Elementary Foundations: An introduction to topics in discrete mathematics

There are $C_{i_1}^n$ possibilities for $A_1\text{.}$ After choosing $A_1\text{,}$ there are $C_{i_2}^{n-i_1}$ possibilities for $A_2\text{.}$ After choosing $A_2\text{,}$ there are $C_{i_3}^{n-i_1-i_2}$ possibilities for $A_2\text{.}$ Continue in this fashion, all the way to $A_m\text{,}$ then multiply all the combination formula expressions together.

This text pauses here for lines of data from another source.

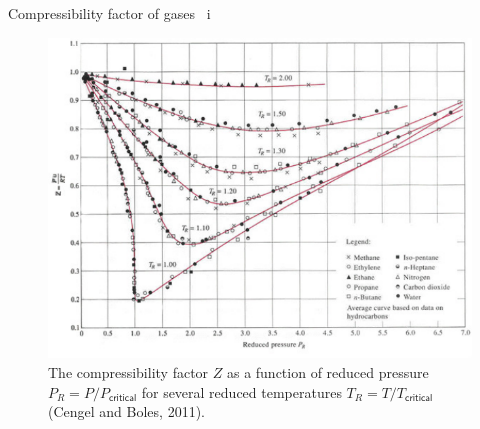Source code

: %
%
\begin{frame}{Compressibility factor of gases \, i}

\begin{figure}
\begin{centering}
\includegraphics[height=0.8\textheight]{figures/activity-models/compressibility-factor-several-gases}
\par\end{centering}
\caption{{\footnotesize{}The compressibility factor $Z$ as a function of reduced pressure $P_{R} = P/P_{\mathsf{critical}}$
for several reduced temperatures $T_{R} = T/T_{\mathsf{critical}}$ (Cengel and Boles, 2011).}}
\end{figure}

\end{frame}
%
%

Going back to basic counting principles, we can approach this in the same way that we came up with the factorial formula for the choose function. Choosing a permutation of $A$ ($n!$ ways) gives us an instance of the desired partition of $A$ by setting $A_1$ to be the subset consisting of the first $i_1$ objects in the permutation, then setting $A_2$ to be the subset consisting of the next $i_2$ objects in the permutation, and so on. However, the ordering of the elements inside any such subset $A_j$ does not matter, and we would get the same partition if we took our permutation of $A$ and again permuted the “clusters” corresponding to each subset $A_j\text{.}$ Since there are $i_j!$ ways to permute subset $A_j\text{,}$ we should divide $n!$ by each of the factorials $i_j!\text{.}$

If we view each letter $x_i$ as a variable and each word made up of the letters $x_1,\dots ,x_m$ as a product of these variables, then each of the words we want to count gives us one way to achieve a term of $x_1^{i_1}\cdots x_m^{i_m}$ in the expansion of $(x_1+\cdots +x_m{)}^n\text{.}$ The number of such ways is the multinomial coefficient.